Only lines with the string "clockwise" should be returned from the data below.

→ GIVEN DATA
=== Begin Enclosure ===

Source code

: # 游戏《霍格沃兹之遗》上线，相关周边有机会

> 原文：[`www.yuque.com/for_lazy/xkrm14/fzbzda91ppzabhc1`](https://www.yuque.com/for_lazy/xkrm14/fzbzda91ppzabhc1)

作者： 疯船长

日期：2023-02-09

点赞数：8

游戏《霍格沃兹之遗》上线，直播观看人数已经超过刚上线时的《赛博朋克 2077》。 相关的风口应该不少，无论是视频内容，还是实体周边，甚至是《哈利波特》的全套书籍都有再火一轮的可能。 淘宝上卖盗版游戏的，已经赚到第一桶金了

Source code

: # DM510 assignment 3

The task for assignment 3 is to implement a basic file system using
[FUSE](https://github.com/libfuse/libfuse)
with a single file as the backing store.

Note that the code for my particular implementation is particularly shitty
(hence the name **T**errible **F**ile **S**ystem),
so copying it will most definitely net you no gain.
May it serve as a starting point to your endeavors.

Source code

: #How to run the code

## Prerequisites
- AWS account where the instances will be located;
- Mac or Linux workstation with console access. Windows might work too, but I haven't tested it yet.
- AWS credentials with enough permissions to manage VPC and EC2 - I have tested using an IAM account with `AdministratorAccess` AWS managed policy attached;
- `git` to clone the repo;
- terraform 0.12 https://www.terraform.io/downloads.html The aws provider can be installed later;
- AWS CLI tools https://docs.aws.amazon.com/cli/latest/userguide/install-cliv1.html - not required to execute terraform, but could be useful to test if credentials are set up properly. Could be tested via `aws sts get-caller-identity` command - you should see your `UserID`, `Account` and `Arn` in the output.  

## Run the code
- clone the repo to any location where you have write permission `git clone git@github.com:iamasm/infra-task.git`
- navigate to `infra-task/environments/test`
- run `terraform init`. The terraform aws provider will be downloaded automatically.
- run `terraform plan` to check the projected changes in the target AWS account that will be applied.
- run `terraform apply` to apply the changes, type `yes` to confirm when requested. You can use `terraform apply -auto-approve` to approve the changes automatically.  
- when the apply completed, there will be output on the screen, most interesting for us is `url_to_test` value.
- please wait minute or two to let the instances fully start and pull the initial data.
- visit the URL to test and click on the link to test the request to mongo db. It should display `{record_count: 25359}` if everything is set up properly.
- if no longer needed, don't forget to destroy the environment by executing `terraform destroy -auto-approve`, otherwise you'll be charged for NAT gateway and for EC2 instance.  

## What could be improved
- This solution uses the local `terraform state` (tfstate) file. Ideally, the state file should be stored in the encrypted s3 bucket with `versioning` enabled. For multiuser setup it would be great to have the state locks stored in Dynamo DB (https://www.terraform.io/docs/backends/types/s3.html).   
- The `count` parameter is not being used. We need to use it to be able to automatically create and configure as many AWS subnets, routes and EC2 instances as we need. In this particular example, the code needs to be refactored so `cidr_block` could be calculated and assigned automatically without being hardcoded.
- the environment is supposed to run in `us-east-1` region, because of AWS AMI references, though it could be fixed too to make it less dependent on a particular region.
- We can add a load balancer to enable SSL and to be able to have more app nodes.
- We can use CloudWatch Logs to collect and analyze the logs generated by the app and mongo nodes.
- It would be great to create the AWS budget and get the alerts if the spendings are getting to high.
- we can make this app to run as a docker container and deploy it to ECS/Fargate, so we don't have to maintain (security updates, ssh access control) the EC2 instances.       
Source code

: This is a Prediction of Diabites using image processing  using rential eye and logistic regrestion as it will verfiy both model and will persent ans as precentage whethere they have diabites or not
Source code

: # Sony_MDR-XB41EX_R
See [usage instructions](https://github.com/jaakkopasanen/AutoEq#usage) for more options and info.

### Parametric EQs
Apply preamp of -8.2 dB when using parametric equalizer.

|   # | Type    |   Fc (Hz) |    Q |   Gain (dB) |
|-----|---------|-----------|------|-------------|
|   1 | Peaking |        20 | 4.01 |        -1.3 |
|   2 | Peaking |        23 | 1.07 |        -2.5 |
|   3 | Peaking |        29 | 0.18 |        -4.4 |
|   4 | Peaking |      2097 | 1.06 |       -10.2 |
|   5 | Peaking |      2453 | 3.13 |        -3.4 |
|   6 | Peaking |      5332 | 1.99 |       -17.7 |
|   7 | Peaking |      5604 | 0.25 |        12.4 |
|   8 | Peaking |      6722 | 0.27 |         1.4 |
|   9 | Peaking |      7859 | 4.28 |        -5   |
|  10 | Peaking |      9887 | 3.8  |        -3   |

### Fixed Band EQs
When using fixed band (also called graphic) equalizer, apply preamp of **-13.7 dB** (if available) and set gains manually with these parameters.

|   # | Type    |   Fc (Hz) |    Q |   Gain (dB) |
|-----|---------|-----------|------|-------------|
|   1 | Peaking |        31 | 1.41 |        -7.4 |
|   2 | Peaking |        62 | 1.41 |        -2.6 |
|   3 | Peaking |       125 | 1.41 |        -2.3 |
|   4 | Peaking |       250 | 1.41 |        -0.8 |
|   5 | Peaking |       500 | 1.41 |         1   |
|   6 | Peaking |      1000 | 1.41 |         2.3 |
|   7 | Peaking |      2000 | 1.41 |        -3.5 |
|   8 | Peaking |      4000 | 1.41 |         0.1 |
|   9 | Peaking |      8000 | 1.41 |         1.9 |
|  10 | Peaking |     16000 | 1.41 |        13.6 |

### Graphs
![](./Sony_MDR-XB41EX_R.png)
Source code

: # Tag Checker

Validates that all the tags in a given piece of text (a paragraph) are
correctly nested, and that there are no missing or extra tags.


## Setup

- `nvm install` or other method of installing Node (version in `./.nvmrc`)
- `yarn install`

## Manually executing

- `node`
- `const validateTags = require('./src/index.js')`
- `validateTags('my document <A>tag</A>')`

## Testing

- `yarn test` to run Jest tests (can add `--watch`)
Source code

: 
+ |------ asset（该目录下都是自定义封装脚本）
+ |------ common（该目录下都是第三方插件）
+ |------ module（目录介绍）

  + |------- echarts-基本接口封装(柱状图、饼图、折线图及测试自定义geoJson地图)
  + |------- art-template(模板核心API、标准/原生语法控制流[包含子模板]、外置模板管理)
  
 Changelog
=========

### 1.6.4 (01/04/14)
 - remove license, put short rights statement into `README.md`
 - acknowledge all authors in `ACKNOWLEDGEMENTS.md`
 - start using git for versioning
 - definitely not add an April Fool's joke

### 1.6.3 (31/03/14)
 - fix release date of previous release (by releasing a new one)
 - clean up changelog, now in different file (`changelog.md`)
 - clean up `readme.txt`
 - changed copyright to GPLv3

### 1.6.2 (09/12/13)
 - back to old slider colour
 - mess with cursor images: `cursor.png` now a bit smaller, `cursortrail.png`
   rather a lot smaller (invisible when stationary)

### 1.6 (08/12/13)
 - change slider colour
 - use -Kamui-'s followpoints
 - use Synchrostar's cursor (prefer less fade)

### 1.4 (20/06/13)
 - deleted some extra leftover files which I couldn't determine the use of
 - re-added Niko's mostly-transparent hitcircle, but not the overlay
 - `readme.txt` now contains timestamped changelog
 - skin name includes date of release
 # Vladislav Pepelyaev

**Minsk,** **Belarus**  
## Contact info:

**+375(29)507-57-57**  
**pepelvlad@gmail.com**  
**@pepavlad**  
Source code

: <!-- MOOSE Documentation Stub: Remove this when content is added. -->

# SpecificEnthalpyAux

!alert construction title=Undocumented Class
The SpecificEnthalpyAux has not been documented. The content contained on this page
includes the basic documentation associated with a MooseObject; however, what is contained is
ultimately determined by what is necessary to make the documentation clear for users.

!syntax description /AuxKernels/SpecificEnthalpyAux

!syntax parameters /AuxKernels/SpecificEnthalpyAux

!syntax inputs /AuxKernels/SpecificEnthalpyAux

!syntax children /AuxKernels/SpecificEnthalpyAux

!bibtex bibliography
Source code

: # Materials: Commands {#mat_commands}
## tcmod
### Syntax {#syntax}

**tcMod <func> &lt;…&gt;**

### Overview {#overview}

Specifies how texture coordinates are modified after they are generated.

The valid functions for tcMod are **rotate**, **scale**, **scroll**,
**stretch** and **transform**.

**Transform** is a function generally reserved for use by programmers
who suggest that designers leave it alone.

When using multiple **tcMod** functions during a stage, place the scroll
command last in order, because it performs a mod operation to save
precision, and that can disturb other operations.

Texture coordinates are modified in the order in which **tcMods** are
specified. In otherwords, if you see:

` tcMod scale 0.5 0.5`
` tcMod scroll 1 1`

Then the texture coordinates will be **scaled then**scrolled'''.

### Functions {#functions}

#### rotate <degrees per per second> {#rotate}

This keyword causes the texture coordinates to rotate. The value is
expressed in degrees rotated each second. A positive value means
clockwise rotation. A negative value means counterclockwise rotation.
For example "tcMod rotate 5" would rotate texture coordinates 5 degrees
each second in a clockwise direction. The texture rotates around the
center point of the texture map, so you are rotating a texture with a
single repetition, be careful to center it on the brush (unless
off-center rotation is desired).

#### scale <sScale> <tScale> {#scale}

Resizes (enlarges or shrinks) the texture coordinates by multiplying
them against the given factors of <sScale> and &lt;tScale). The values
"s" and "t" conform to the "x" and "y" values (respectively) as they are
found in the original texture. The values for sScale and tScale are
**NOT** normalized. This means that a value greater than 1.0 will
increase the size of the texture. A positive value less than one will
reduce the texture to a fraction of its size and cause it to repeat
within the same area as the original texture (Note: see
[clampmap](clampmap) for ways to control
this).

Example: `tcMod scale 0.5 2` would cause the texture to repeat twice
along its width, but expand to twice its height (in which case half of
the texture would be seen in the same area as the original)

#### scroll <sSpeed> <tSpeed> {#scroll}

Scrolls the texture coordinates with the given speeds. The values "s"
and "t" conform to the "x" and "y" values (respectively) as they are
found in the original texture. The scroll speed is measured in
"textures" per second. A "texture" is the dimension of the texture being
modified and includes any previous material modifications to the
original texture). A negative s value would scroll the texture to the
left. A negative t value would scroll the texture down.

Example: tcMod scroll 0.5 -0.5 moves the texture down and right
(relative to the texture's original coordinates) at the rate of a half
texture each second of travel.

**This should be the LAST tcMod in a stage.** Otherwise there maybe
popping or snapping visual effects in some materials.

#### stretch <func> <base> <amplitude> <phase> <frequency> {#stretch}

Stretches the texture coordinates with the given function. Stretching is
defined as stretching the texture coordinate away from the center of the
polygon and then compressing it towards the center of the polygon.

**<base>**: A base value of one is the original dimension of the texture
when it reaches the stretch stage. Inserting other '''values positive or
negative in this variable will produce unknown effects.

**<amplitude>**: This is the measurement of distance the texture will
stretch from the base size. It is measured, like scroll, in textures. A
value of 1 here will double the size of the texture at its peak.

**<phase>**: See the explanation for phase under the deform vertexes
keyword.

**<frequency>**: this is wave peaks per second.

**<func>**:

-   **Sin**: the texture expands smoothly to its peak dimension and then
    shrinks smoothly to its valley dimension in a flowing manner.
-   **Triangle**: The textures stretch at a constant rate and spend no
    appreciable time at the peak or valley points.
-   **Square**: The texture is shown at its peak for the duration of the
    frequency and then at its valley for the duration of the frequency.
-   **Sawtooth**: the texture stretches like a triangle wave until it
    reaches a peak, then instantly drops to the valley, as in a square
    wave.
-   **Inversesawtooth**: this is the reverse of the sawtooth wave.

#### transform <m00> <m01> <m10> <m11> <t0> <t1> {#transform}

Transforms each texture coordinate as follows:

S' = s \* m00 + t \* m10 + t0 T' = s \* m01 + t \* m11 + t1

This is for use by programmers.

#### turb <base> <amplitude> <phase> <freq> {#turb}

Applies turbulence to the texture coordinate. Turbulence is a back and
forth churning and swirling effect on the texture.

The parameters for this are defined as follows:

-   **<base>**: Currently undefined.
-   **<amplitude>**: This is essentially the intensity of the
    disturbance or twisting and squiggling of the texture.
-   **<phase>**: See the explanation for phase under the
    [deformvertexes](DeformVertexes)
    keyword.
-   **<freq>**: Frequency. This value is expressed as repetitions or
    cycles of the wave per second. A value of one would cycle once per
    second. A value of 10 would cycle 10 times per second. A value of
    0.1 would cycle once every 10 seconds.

=== End Enclosure ===

→ OUTPUT
clockwise rotation. A negative value means counterclockwise rotation.
each second in a clockwise direction. The texture rotates around the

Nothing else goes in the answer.